Consulting A Doctor About A Lupus Diagnosis

Due to its diverse and changing symptoms, the road to a lupus diagnosis can be frustrating and overwhelming. Knowing where to begin can make the process easier and quicker.

Who Do I Ask About My Lupus Diagnosis?

If you believe you have lupus, begin by discussing your symptoms with your general practitioner. She will begin the process of elimination to determine whether your symptoms are related to the lupus disease.

Based on your symptoms, your doctor may decide to bring in specialists to help with your case. These include but are not limited to:

  • Cardiologists: doctors for heart and blood vessel problems
  • Clinical immunologists: doctors for immune system disorders
  • Dermatologists: doctors for skin diseases
  • Endocrinologists: doctors for problems with glands and hormones
  • Hematologists: doctors for blood disorders
  • Nephrologists: doctors for kidney disease
  • Neurologists: doctors for problems with the nervous system, like seizures
  • Rheumatologists: doctors for joint pain and arthritis.

How Is Lupus Diagnosed?

No single test exists yet for lupus diagnosis. Instead, a series of tests and the process of elimination rules out other possible causes for your symptoms. This process can take months to years and will take into consideration many factors.

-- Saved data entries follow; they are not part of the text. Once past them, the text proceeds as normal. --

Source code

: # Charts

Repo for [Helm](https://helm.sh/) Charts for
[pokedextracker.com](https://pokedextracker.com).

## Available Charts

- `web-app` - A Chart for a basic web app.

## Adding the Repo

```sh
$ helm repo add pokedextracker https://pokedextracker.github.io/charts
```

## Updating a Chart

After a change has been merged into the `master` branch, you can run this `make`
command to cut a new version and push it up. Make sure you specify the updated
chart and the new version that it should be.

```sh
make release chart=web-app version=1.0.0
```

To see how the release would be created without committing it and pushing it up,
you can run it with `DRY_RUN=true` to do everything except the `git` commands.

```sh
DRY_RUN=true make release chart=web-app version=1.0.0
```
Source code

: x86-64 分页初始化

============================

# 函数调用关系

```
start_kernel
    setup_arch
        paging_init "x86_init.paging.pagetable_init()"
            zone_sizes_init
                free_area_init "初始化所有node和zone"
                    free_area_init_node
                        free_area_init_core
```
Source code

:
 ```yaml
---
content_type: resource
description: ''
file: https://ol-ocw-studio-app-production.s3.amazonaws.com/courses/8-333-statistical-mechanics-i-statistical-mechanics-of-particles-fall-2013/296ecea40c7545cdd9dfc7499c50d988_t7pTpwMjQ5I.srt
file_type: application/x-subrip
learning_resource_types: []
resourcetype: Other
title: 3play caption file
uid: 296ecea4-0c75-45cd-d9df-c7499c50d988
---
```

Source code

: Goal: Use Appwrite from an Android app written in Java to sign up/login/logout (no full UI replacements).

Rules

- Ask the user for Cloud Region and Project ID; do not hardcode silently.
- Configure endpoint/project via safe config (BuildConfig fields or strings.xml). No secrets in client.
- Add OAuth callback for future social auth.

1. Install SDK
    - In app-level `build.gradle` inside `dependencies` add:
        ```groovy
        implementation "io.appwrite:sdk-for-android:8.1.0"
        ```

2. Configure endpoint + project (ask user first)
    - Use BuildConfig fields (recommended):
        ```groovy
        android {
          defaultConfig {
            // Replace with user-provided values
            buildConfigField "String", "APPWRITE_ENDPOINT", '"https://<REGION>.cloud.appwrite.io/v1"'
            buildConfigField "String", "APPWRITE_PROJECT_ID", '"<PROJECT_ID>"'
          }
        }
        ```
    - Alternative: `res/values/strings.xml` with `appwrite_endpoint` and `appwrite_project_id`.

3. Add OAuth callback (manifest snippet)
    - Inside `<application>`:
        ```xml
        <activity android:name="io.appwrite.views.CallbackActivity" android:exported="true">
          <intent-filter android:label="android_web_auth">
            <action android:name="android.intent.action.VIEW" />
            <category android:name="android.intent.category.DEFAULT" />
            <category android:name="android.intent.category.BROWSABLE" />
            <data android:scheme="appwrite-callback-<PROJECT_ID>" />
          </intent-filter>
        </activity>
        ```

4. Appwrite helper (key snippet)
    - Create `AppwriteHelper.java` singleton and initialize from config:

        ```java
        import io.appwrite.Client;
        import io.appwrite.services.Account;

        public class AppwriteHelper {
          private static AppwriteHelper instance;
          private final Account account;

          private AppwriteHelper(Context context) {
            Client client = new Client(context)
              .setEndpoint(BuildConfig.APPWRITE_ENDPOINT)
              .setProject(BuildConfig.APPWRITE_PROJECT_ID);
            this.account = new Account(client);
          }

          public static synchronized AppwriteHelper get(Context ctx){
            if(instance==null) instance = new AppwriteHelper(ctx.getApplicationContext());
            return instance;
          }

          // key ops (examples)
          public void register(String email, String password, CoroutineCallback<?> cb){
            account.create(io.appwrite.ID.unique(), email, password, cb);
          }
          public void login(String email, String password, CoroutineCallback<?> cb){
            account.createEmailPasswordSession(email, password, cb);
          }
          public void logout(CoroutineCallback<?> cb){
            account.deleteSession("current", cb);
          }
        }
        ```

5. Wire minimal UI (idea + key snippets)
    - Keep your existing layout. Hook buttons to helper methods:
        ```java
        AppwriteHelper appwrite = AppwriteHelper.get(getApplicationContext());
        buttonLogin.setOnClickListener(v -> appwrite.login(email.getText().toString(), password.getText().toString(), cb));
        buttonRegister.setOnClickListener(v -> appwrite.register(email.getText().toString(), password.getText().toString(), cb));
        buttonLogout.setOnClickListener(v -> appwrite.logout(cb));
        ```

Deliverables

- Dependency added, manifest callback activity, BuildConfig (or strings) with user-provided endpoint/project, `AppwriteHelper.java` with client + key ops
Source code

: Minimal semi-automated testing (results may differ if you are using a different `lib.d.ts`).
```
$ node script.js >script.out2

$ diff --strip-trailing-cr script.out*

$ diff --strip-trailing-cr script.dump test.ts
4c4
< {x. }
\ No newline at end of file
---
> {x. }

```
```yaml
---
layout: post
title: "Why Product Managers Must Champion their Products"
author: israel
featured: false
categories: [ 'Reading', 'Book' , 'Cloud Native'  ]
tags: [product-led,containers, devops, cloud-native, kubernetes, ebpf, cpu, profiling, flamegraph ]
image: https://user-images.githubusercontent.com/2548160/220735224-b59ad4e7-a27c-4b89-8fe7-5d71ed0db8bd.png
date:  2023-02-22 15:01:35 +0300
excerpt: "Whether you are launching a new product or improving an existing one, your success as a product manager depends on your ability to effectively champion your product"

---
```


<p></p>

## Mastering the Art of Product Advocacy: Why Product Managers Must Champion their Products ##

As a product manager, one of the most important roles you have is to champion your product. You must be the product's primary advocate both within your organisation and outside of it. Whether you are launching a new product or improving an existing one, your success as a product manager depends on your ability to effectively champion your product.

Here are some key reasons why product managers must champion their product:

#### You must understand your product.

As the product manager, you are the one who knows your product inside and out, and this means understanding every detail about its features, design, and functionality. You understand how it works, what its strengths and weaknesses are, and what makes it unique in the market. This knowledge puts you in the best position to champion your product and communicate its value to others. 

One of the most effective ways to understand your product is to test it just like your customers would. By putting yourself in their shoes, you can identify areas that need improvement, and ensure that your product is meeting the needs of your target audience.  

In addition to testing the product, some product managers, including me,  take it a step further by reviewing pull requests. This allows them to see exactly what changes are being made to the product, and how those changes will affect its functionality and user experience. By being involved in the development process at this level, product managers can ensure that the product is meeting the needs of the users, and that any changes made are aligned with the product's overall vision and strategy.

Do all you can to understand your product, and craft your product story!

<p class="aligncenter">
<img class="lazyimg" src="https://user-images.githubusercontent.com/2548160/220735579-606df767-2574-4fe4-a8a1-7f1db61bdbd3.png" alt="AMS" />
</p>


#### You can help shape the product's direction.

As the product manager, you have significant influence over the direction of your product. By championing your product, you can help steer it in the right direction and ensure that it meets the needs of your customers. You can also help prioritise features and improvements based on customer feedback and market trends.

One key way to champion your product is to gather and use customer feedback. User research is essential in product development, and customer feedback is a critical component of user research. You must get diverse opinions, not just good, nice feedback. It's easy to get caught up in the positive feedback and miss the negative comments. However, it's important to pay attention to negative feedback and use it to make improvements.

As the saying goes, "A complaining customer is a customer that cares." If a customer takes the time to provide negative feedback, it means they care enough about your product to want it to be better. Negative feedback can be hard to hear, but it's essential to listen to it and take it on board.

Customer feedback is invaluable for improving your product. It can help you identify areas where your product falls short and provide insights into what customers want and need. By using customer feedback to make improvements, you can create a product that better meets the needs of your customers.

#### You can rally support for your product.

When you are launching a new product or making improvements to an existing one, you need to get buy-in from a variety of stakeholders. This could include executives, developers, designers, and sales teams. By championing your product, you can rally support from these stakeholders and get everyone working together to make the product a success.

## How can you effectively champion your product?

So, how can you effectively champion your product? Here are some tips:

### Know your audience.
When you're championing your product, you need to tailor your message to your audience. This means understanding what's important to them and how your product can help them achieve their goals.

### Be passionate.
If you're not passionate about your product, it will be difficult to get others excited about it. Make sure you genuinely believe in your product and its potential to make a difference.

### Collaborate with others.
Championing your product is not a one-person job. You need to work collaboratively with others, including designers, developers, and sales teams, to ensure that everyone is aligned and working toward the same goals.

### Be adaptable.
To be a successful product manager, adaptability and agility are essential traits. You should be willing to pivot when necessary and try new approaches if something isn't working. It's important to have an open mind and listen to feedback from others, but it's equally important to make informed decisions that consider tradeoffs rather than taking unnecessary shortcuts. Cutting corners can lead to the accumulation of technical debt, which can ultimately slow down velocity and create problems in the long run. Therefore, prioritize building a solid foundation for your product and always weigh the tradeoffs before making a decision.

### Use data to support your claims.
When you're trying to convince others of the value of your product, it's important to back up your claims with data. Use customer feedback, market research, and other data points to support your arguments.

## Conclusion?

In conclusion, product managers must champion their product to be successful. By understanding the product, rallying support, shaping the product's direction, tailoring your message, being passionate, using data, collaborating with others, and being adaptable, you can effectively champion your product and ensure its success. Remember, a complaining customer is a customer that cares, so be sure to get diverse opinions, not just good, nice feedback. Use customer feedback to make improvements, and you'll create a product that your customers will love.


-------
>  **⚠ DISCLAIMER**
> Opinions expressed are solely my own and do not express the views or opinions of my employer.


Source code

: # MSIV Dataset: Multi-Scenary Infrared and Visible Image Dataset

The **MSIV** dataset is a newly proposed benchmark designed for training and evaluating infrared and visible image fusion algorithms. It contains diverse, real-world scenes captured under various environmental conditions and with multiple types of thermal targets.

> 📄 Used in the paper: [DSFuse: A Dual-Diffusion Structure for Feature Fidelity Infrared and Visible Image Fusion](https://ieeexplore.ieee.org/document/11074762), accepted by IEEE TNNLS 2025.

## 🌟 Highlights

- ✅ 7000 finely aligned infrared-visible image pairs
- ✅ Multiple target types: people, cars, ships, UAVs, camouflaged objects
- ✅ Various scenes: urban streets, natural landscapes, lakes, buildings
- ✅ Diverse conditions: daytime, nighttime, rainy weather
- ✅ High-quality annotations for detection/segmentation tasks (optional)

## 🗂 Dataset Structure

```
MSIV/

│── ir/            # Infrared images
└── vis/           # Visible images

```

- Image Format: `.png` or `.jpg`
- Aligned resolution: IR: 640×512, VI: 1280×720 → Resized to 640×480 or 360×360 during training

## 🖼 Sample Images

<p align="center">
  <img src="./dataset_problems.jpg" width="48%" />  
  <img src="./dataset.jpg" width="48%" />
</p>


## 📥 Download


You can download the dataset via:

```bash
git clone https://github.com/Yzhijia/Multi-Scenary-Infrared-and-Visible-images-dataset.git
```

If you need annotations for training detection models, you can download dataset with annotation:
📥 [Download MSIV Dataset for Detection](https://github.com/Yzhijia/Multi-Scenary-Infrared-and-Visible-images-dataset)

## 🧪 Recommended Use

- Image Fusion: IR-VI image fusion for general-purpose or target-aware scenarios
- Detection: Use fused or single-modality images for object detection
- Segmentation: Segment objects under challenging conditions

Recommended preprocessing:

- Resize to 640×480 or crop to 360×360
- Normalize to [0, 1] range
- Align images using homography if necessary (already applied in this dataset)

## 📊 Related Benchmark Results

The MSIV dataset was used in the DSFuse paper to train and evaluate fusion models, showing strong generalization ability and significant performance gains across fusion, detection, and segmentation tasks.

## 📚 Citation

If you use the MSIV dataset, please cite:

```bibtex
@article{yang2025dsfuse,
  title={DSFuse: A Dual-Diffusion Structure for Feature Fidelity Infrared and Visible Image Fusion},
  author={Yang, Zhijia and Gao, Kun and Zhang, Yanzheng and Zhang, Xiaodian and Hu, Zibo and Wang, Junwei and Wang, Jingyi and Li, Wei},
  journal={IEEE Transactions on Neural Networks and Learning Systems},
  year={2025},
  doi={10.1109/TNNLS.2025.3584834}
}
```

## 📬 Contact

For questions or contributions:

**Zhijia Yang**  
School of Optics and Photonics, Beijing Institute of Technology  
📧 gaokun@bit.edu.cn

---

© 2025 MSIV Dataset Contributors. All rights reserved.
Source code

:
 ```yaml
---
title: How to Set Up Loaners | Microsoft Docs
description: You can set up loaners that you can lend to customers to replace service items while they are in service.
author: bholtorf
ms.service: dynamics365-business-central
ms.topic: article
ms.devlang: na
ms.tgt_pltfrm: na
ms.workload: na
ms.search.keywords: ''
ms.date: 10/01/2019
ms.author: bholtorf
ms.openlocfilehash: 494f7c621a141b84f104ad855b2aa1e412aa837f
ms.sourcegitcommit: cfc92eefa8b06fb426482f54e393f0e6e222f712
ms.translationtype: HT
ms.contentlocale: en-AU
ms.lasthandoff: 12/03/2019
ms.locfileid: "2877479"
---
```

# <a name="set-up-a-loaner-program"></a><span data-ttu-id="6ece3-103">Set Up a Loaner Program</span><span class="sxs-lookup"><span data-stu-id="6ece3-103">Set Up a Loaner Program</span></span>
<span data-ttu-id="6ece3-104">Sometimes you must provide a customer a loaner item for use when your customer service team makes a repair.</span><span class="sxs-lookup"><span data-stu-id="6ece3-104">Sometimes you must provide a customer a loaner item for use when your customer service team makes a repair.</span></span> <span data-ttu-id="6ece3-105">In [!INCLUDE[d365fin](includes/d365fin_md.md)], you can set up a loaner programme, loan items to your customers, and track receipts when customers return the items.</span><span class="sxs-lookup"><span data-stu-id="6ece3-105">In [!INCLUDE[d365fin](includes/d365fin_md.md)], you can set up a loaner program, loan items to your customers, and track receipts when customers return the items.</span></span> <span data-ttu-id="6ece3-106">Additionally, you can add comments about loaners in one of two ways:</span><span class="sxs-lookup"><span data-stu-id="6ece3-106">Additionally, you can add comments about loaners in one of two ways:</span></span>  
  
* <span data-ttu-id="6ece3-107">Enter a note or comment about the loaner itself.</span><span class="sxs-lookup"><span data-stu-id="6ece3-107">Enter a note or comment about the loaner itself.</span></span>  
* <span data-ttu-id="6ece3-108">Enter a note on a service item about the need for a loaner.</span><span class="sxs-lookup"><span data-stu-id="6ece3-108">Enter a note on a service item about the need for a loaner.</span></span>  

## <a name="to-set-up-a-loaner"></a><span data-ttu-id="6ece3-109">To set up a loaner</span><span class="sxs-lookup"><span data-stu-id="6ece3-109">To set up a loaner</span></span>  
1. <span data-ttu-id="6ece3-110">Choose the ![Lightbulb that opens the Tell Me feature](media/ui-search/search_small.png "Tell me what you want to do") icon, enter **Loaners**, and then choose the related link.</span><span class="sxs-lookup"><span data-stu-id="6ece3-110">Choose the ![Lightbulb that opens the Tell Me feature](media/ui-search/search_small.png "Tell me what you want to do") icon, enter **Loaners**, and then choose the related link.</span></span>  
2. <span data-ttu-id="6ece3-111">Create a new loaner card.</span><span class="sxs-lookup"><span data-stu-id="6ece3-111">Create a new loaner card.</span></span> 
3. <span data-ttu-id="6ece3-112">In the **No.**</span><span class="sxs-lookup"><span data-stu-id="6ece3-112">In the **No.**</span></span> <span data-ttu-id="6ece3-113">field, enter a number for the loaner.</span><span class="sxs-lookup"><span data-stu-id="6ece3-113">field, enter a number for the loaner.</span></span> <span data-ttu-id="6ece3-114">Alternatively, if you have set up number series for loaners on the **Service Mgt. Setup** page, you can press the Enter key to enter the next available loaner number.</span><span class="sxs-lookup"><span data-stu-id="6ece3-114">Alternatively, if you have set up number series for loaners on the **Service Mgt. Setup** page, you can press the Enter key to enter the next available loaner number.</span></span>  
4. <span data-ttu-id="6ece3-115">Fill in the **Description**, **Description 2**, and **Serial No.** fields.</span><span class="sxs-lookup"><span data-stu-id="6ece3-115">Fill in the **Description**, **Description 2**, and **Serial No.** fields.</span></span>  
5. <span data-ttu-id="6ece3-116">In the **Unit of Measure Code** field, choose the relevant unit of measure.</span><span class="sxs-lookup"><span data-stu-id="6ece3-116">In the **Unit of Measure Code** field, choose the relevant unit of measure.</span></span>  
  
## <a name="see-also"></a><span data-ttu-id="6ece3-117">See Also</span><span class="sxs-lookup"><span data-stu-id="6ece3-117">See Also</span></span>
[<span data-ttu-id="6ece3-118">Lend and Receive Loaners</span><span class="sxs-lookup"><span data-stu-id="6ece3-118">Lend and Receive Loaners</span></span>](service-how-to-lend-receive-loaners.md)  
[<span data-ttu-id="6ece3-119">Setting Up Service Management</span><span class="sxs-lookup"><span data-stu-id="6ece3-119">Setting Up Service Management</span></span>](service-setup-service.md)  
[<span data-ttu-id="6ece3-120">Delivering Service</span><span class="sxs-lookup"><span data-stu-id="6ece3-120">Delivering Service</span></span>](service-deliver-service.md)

  • Blood and urine tests: An antinuclear antibody (ANA) test can reveal if your body is likely to produce autoantibodies of lupus, but healthy people may also test positive.
  • Family and personal medical history: This can be useful in ruling out other possible causes for symptoms.
  • Skin and kidney biopsies: Microscopic examination of tissue can reveal signs of an autoimmune disease.
  • Syphilis tests: Lupus antibodies can return a false positive for syphilis. A positive test does not mean the patient also has syphilis.

What Can I Do To Help the Process Of My Lupus Diagnosis?

A lupus diagnosis takes time and patience, but a few preparatory actions can make the process smoother.

  • Converse frequently and openly with your doctor about your concerns.
  • Join a support group for emotional support.
  • Keep a journal detailing length and intensity of symptoms as well as diet, exercise, and medicine to aid your doctor in determining the best course of treatment for you and your symptoms.

You may also find it useful to familiarize yourself with treatments for lupus in order to discuss with your doctor what your best options are after diagnosis.